Intervals of shale, siltstone, sandstone, and thin limestone beds divide the Safer Formation into 5 members. These fluvial-alluvial to paralic- and shelfal-marine deposits formed when the evaporitic basin was desiccated. The fluvial sandstones in the Safer Formation contain some oil and gas. Fluvial to deltaic-marine sandstones of the Alif Formation are the major reservoirs, with halite of the Safer Formation forming the topseal.

Some shale in the Safer Formation is organic-rich (<16% TOC, HI < 955 mg HC/gC). They generated oil in deeply buried portions of the basin, and the oil occurs in sandstone reservoirs of the Safer Formation. The oils are low gravity (14-27 API) and 3-6% sulfur, with biomarkers typical of anoxic hypersaline source rocks (Pr/Ph <1.0, abundant gammacerane, C35 pentacyclic hopanes, and C27 cholestanes).
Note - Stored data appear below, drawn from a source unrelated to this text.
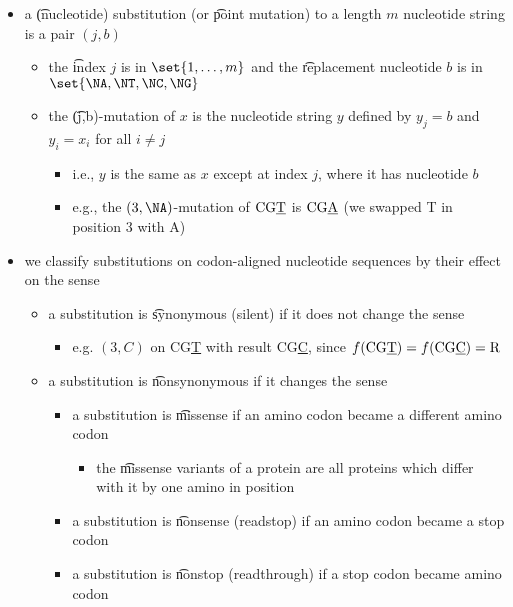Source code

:   \begin{itemize}
\item a \t{(nucleotide) substitution} (or \t{point mutation}) to a
  length $m$ nucleotide string is a pair $(j,b)$
  \begin{itemize}
  \item the \t{index} $j$ is in $\set{1, \dots, m}$ and the
      \t{replacement} nucleotide $b$ is in
      $\set{\NA, \NT, \NC, \NG}$
  \item the \t{(j,b)-mutation} of $x$ is the nucleotide string
      $y$ defined by $y_j = b$ and $y_i = x_i$ for all
      $i \neq j$
      \begin{itemize}
    \item i.e., $y$ is the same as $x$ except at index $j$,
              where it has nucleotide $b$
    \item e.g., the $(3, \NA)$-mutation of $\text{CG\underline{T}}$
              is $\text{CG\underline{A}}$ (we swapped T in position 3
              with A)
      \end{itemize}
  \end{itemize}
\item we classify substitutions on codon-aligned nucleotide
  sequences by their effect on the sense
  \begin{itemize}
  \item a substitution is \t{synonymous (silent)} if it does not
      change the sense
      \begin{itemize}
    \item e.g. $(3, C)$ on CG\underline{T} with result
              CG\underline{C}, since
              $
                f(\text{CG\underline{T}}) =
                f(\text{CG\underline{C}}) =
                \text{R}
              $
      \end{itemize}
  \item a substitution is \t{nonsynonymous} if it changes the
      sense
      \begin{itemize}
    \item a substitution is \t{missense} if an amino codon became
              a different amino codon
              \begin{itemize}
          \item the \t{missense variants} of a protein are all
                                  proteins which differ with it by one amino in
                                  position
              \end{itemize}
    \item a substitution is \t{nonsense (readstop)} if an amino
              codon became a stop codon
    \item a substitution is \t{nonstop (readthrough)} if a stop
              codon became amino codon
      \end{itemize}
  \end{itemize}
  \end{itemize}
Halite deformed by gravity sliding on listric faults detached in the basal salt, forming rafts that enclose the Alif Formation. This created gaps in the Alif Formation, where salt is grounded on the underlying Lam Formation. Salt flowed into the lowside of normal faults that moved during the Cretaceous. Salt diapirs are present mainly in the SE end of the basin and the adjacent Shabwah Basin.

Most fields are structural closures formed by salt movement. Halite cementation in Alif sandstone reservoirs on the downdip side of structural closures in the SE end of the basin form stratigraphic traps, as Al-Raja Field.